What you are asked to do: Extract the records below word for word and ignore the images.

Plain-text document sources
[Start of section]

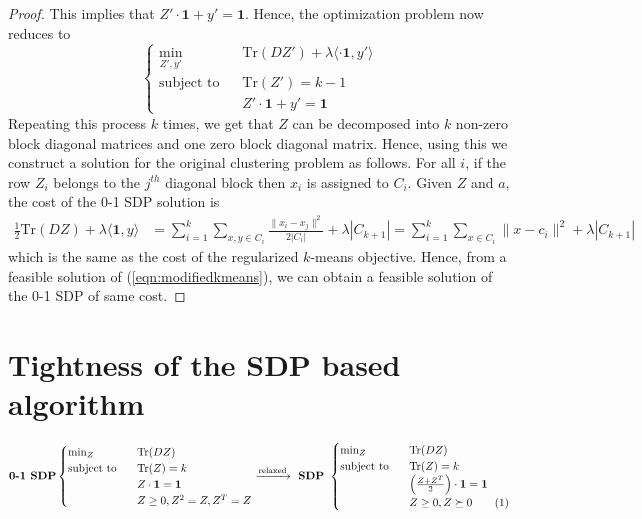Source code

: \documentclass[12pt]{article}
\newcommand{\mb}{\mathbf}
\newcommand{\tr}{\text{Tr}}
\newcommand\numberthis{\addtocounter{equation}{1}\tag{\theequation}}
\begin{document}
\begin{proof}
This implies that $Z'\cdot \mb 1 + y' = \textbf{1}$. Hence, the optimization problem now reduces to
 \[
    \begin{cases}
		\min_{Z',y'} \enspace &\tr(DZ') + \lambda\langle \cdot \mb 1, y'\rangle\\
		\text{subject to } \enspace &\tr(Z') = k-1\\
		&Z'\cdot \mb 1 + y' = \mb 1
	\end{cases}
\]
Repeating this process $k$ times, we get that $Z$ can be decomposed into $k$ non-zero block diagonal matrices and one zero block diagonal matrix. Hence, using this we construct a solution for the original clustering problem as follows. For all $i$, if the row $Z_i$ belongs to the $j^{th}$ diagonal block then $x_i$ is assigned to $C_i$. Given $Z$ and $a$, the cost of the 0-1 SDP solution is
\begin{align*}
\frac{1}{2} \tr(DZ) + \lambda\langle\mb 1, y\rangle &= \sum_{i=1}^k\sum_{x,y \in C_i} \frac{\|x_i-x_j\|^2}{2|C_i|} + \lambda|C_{k+1}| = \sum_{i=1}^k \sum_{x \in C_i} \|x-c_i\|^2 + \lambda |C_{k+1}|
\end{align*}
which is the same as the cost of the regularized $k$-means objective. Hence, from a feasible solution of (\ref{eqn:modifiedkmeans}), we can obtain a feasible solution of the 0-1 SDP of same cost.
\end{proof}

\section{Tightness of the SDP based algorithm}

\begin{equation*}
	\textbf{0-1 SDP} 
	\begin{cases}
		\min_{Z} \enspace &\tr(DZ) \\
		\text{subject to } \enspace &\tr(Z) = k\\
		& Z\cdot \mb 1 = \mb 1\\	
		&Z\ge 0, Z^2 = Z, Z^T = Z 
	\end{cases}
	\xrightarrow{\text{relaxed}} \textbf{ SDP } 
	\begin{cases}
		\min_{Z} \enspace &\tr(DZ)\\
        \text{subject to } \enspace &\tr(Z) = k\\
		& \Big(\frac{Z+Z^T}{2}\Big)\cdot \mb 1 = \mb 1\\		
		&Z \ge 0, Z \succeq 0 \numberthis\label{a-eqn:SDP}
	\end{cases}
\end{equation*}
\end{document}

[End of section]

Answer box:
Source code

: \documentclass[12pt]{article}
\newcommand{\mb}{\mathbf}
\newcommand{\tr}{\text{Tr}}
\newcommand\numberthis{\addtocounter{equation}{1}\tag{\theequation}}
\begin{document}
\begin{proof}
This implies that $Z'\cdot \mb 1 + y' = \textbf{1}$. Hence, the optimization problem now reduces to
 \[
    \begin{cases}
		\min_{Z',y'} \enspace &\tr(DZ') + \lambda\langle \cdot \mb 1, y'\rangle\\
		\text{subject to } \enspace &\tr(Z') = k-1\\
		&Z'\cdot \mb 1 + y' = \mb 1
	\end{cases}
\]
Repeating this process $k$ times, we get that $Z$ can be decomposed into $k$ non-zero block diagonal matrices and one zero block diagonal matrix. Hence, using this we construct a solution for the original clustering problem as follows. For all $i$, if the row $Z_i$ belongs to the $j^{th}$ diagonal block then $x_i$ is assigned to $C_i$. Given $Z$ and $a$, the cost of the 0-1 SDP solution is
\begin{align*}
\frac{1}{2} \tr(DZ) + \lambda\langle\mb 1, y\rangle &= \sum_{i=1}^k\sum_{x,y \in C_i} \frac{\|x_i-x_j\|^2}{2|C_i|} + \lambda|C_{k+1}| = \sum_{i=1}^k \sum_{x \in C_i} \|x-c_i\|^2 + \lambda |C_{k+1}|
\end{align*}
which is the same as the cost of the regularized $k$-means objective. Hence, from a feasible solution of (\ref{eqn:modifiedkmeans}), we can obtain a feasible solution of the 0-1 SDP of same cost.
\end{proof}

\section{Tightness of the SDP based algorithm}

\begin{equation*}
	\textbf{0-1 SDP} 
	\begin{cases}
		\min_{Z} \enspace &\tr(DZ) \\
		\text{subject to } \enspace &\tr(Z) = k\\
		& Z\cdot \mb 1 = \mb 1\\	
		&Z\ge 0, Z^2 = Z, Z^T = Z 
	\end{cases}
	\xrightarrow{\text{relaxed}} \textbf{ SDP } 
	\begin{cases}
		\min_{Z} \enspace &\tr(DZ)\\
        \text{subject to } \enspace &\tr(Z) = k\\
		& \Big(\frac{Z+Z^T}{2}\Big)\cdot \mb 1 = \mb 1\\		
		&Z \ge 0, Z \succeq 0 \numberthis\label{a-eqn:SDP}
	\end{cases}
\end{equation*}
\end{document}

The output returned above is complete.